> What the exercise asks
Which lines run from the one containing "August 2004 \\" to the end of the entries below? Retype exactly those, both ends included.

Collected data entries

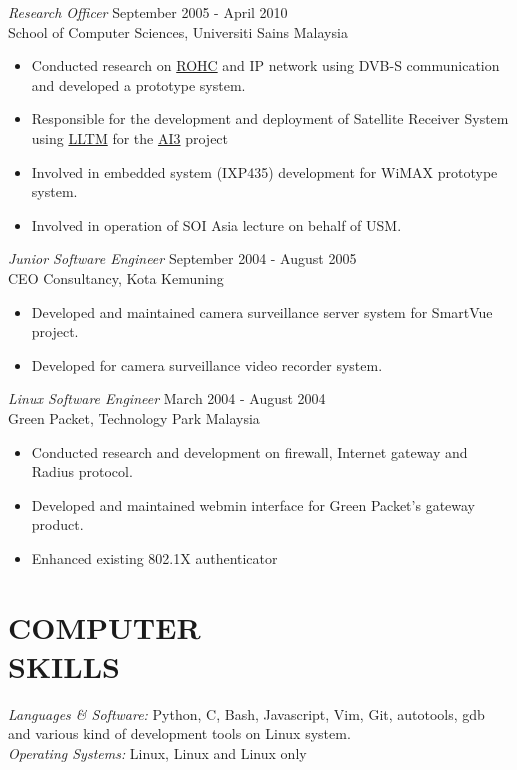 \documentclass[margin]{res}
\begin{document}
\begin{resume}
                {\sl Research Officer} \hfill            September 2005 - April 2010 \\
                School of Computer Sciences, Universiti Sains Malaysia
                 \begin{itemize}  \itemsep -2pt %
		 \item Conducted research on \href{http://tools.ietf.org/html/rfc3095}{ROHC} and IP network using DVB-S communication
				 and developed a prototype system.
		 \item Responsible for the development and deployment of Satellite Receiver System using 
			 \href{http://tools.ietf.org/html/rfc3077}{LLTM} for the \href{http://www.ai3.net}{AI3} project
		 \item Involved in embedded system (IXP435) development for WiMAX prototype system.
		 \item Involved in operation of SOI Asia lecture on behalf of USM.
                 \end{itemize} 
                {\sl Junior Software Engineer} \hfill        September 2004 - August 2005 \\
                 CEO Consultancy, Kota Kemuning
                  \begin{itemize}
                   \item Developed and maintained camera surveillance server system for SmartVue project.
	           \item Developed for camera surveillance video recorder system.
                   \end{itemize} 
 		{\sl Linux Software Engineer} \hfill        March 2004 -  August 2004 \\
                 Green Packet, Technology Park Malaysia
                  \begin{itemize}
                   \item Conducted research and development on firewall, Internet gateway and Radius protocol.
	           \item Developed and maintained webmin interface for Green Packet's gateway product.
		   \item Enhanced existing 802.1X authenticator
                   \end{itemize} 
\section{COMPUTER \\ SKILLS} {\sl Languages \& Software:} Python, C, Bash, Javascript, Vim, Git, autotools, gdb and various kind of development tools on Linux system.\\
                {\sl Operating Systems:} Linux, Linux and Linux only
	\end{resume} 
\end{document}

> Solution for this exercise
 		{\sl Linux Software Engineer} \hfill        March 2004 -  August 2004 \\
                 Green Packet, Technology Park Malaysia
                  \begin{itemize}
                   \item Conducted research and development on firewall, Internet gateway and Radius protocol.
	           \item Developed and maintained webmin interface for Green Packet's gateway product.
		   \item Enhanced existing 802.1X authenticator
                   \end{itemize} 
\section{COMPUTER \\ SKILLS} {\sl Languages \& Software:} Python, C, Bash, Javascript, Vim, Git, autotools, gdb and various kind of development tools on Linux system.\\
                {\sl Operating Systems:} Linux, Linux and Linux only
	\end{resume} 
\end{document}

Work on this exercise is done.